結婚嘛!誰沒結過?他八年前就結過婚了,有什麼了不起。
雖然那是個只有兩位當事人才知道的秘密。
「不過沒關系,沒有也好,」揉著發疼的額角,章夫人恢復心平氣和的語氣。「海洛,你還有個指月復為婚的未婚妻,不如就挑個好日子娶她吧!」
「我?」張著嘴,章海洛漂亮的臉蛋沒形象的扭曲變形。「媽,妳是在開玩笑吧?」
「誰跟你開玩笑,」理理烏亮的發絲,章夫人完全看不出年過半百,風韻猶存,「我很認真。」
緊蹙的濃眉足以夾死一只無辜的蚊子,章海洛抿緊唇沒說話。
總不能兄弟倆不想結婚,卻抓哥哥來當墊背吧?
章夫人笑臉盈盈地看著他們,和善得詭譎。
「我說章大少爺、章二公子,」她緩步下樓,眼眉間淨是不容拒絕的凶狠,「你們親愛的母親大人現在給你們兩條路走,你們自己好好想想。一是乖乖娶個媳婦回來;二是干脆你們別回來。」
「媽,妳這是逼我們?」這有得選嗎?
「是呀!兒子,我就是在逼你們。」章夫人巧笑嫣然的回答。
用力的踩緊油門,黑色轎車在夜里呼嘯而過,章海闕大手爬梳過濃密的黑發,招牌桃花眼難得隱斂。

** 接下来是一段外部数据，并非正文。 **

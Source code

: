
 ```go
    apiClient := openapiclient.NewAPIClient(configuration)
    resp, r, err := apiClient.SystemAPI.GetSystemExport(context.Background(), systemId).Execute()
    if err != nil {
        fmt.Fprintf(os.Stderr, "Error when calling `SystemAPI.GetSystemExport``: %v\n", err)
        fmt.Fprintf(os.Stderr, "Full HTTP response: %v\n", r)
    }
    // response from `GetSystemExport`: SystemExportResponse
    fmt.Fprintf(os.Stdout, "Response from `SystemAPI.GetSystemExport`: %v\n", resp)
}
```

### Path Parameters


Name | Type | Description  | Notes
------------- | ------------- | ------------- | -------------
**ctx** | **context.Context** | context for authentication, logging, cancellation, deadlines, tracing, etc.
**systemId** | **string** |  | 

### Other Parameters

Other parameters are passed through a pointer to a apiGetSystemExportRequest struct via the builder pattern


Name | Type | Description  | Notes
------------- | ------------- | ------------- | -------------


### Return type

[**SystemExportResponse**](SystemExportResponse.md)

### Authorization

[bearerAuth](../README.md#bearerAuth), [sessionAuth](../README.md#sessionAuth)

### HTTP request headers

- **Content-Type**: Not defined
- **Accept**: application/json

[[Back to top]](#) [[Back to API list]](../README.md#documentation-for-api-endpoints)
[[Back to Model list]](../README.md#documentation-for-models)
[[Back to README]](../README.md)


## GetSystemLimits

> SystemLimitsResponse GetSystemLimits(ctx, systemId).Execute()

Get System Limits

經過數度上訴駁回,在這個月黑風高的夜晚,他泯滅良心的母親大人當真叫他們包袱款款滾出門,完全沒有討價還價的余地。海洛倒好,三天兩頭不回家習以為常,可卻苦了他這個乖寶寶。
難以言喻的煩躁悄悄爬上心頭,他低頭點煙,黑眸瞇起。
婚姻,對他而言一直是他深藏在心底不願再踫觸的記憶,就算事隔多年,仍舊沒有遺忘那段往事。

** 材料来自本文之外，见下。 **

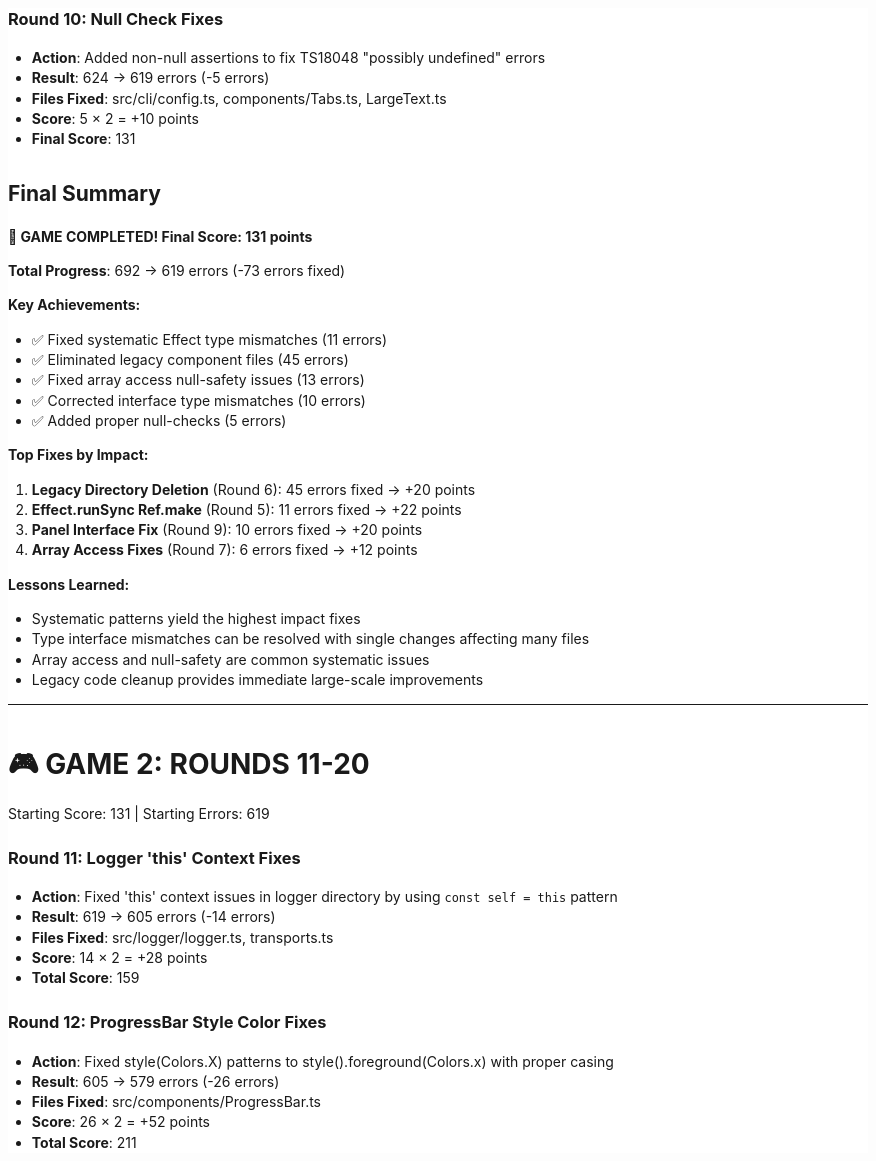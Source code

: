 ### Round 10: Null Check Fixes  
- **Action**: Added non-null assertions to fix TS18048 "possibly undefined" errors
- **Result**: 624 → 619 errors (-5 errors)
- **Files Fixed**: src/cli/config.ts, components/Tabs.ts, LargeText.ts
- **Score**: 5 × 2 = +10 points
- **Final Score**: 131

## Final Summary

**🎯 GAME COMPLETED! Final Score: 131 points**

**Total Progress**: 692 → 619 errors (-73 errors fixed)

**Key Achievements:**
- ✅ Fixed systematic Effect<Ref> type mismatches (11 errors)
- ✅ Eliminated legacy component files (45 errors)  
- ✅ Fixed array access null-safety issues (13 errors)
- ✅ Corrected interface type mismatches (10 errors)
- ✅ Added proper null-checks (5 errors)

**Top Fixes by Impact:**
1. **Legacy Directory Deletion** (Round 6): 45 errors fixed → +20 points
2. **Effect.runSync Ref.make** (Round 5): 11 errors fixed → +22 points  
3. **Panel Interface Fix** (Round 9): 10 errors fixed → +20 points
4. **Array Access Fixes** (Round 7): 6 errors fixed → +12 points

**Lessons Learned:**
- Systematic patterns yield the highest impact fixes
- Type interface mismatches can be resolved with single changes affecting many files
- Array access and null-safety are common systematic issues
- Legacy code cleanup provides immediate large-scale improvements

---

# 🎮 GAME 2: ROUNDS 11-20

Starting Score: 131 | Starting Errors: 619

### Round 11: Logger 'this' Context Fixes
- **Action**: Fixed 'this' context issues in logger directory by using `const self = this` pattern
- **Result**: 619 → 605 errors (-14 errors)
- **Files Fixed**: src/logger/logger.ts, transports.ts
- **Score**: 14 × 2 = +28 points
- **Total Score**: 159

### Round 12: ProgressBar Style Color Fixes
- **Action**: Fixed style(Colors.X) patterns to style().foreground(Colors.x) with proper casing
- **Result**: 605 → 579 errors (-26 errors)
- **Files Fixed**: src/components/ProgressBar.ts
- **Score**: 26 × 2 = +52 points
- **Total Score**: 211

那一年,他們在最痛的時候分手,像兩頭失去理智的野獸,只懂得互相傷害、拚命撕裂彼此的傷口。爭執到最後,兩年多的濃情蜜意,只換來毫無重量卻又有無比殺傷力的離婚協議書一紙。
他們的婚姻,意外的只維持了三天。
就因為年少輕狂……
「我告訴你,連忠誠最簡單的要求你都做不到,你沒有資格說愛,你根本不懂如何去愛一個人,這輩子誰對你動真心誰倒楣!」
清脆憤怒的女音在腦海里回蕩,一如她磨滅不去的清麗面容。章海闕仰望漆黑的夜色,吐出蒙蒙煙圈。
啊∼∼真煩!
白色高領毛衣,黑色合身牛仔褲,及腰的波浪長發隨意扎成馬尾,于潔珞推著行李車,緩緩走出桃園國際機場大門。
微風拂來,帶著故鄉的氣味,她眨了眨濃密的眼睫。
睽違八年,台灣的天空湛藍依舊。
「媽咪,」模樣清秀的小男孩勾著她的手,一臉好奇。「妳以前就住這里呀?」
「嗯,就是這里。」
「那我以後也要住這里嗎?」才六歲的小男孩一看就知道血統優良,長得眉清目秀,一雙大眼彎彎。
「媽咪的工作在這里,所以你要陪媽咪一起啊!」
「是喔!」于奕擎點點頭。
「稍微等一等,有車會來接我們。」于潔珞安撫活蹦亂跳的兒子。
啟程前,她已經通知和她接洽的陳小姐約莫抵達的時間,她們應該就快到了。